The administration of U.S. President Barack Obama has said that it will conduct a wide-ranging investigation, through the Justice Department, into the practices of the police department of Ferguson, Missouri, following the August 9 shooting of an unarmed African-American teenager by a police officer.
The killing of Michael Brown (18) by officer Darren Wilson of the Ferguson police sparked off widespread protests in the town over allegations of racist attitudes of law enforcement and nationwide outrage centred on the subsequent police crackdown on largely peaceful protestors.
This week, officials said that there would be an inquiry that would “look at the practices in the past few years of the police department, including patterns of stops, arrests and the use of force, as well as the training officers receive”.
The investigation is expected to run parallel to a separate, ongoing civil rights inquiry by the Justice Department, and a local grand jury was also said to be investigating the shooting, in which Mr.

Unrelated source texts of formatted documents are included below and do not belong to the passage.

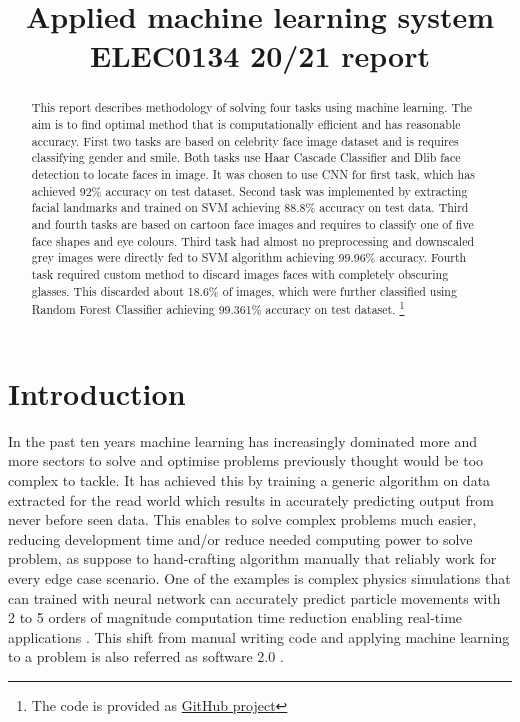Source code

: \documentclass{article}
\title{Applied machine learning system ELEC0134 20/21 report}
\begin{document}
\maketitle

\begin{abstract}

This report describes methodology of solving four tasks using machine learning. The aim is to find optimal method that is computationally efficient and has reasonable accuracy. First two tasks are based on celebrity face image dataset and is requires classifying gender and smile. Both tasks use Haar Cascade Classifier and Dlib face detection to locate faces in image. It was chosen to use CNN for first task, which has achieved 92\% accuracy on test dataset. Second task was implemented by extracting facial landmarks and trained on SVM achieving 88.8\% accuracy on test data.  Third and fourth tasks are based on cartoon face images and requires to classify one of five face shapes and eye colours. Third task had almost no preprocessing and downscaled grey images were directly fed to SVM algorithm achieving 99.96\% accuracy. Fourth task required custom method to discard images faces with completely obscuring glasses. This discarded about 18.6\% of images, which were further classified using Random Forest Classifier achieving 99.361\% accuracy on test dataset. \footnote{The code is provided as \href{https://github.com/zceemja/AMLS_ASSIGNMENT_20-21}{GitHub project}}
\end{abstract}

\section{Introduction}
\label{sec:intro}

In the past ten years machine learning has increasingly dominated more and more sectors to solve and optimise problems previously thought would be too complex to tackle. It has achieved this by training a generic algorithm on data extracted for the read world which results in accurately predicting output from never before seen data. This enables to solve complex problems much easier, reducing development time and/or reduce needed computing power to solve problem, as suppose to hand-crafting algorithm manually that reliably work for every edge case scenario. One of the examples is complex physics simulations that can trained with neural network can accurately predict particle movements with 2 to 5 orders of magnitude computation time reduction enabling real-time applications \cite{Zsolnai13fc,physics}. This shift from manual writing code and applying machine learning to a problem is also referred as software 2.0 \cite{software2}. 
\end{document}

Brown sustained at least six bullet wounds including two to the head.
Officials speaking to media characterised the impending investigation as one that would examine previous incidents and complaints involving the Ferguson police and “will look at whether [its] practices… violate federal law or the U.S. Constitution”.
Although U.S. President Barack Obama did not appear take sides in the national debate set off by the police crackdown and urged both the protestors and the police for calm, he sent Attorney General Eric Holder to visit Ferguson on August 22, an opportunity for the senior official to meet with investigators and Mr. Brown's parents and share “personal experiences of having himself been mistreated by the police”.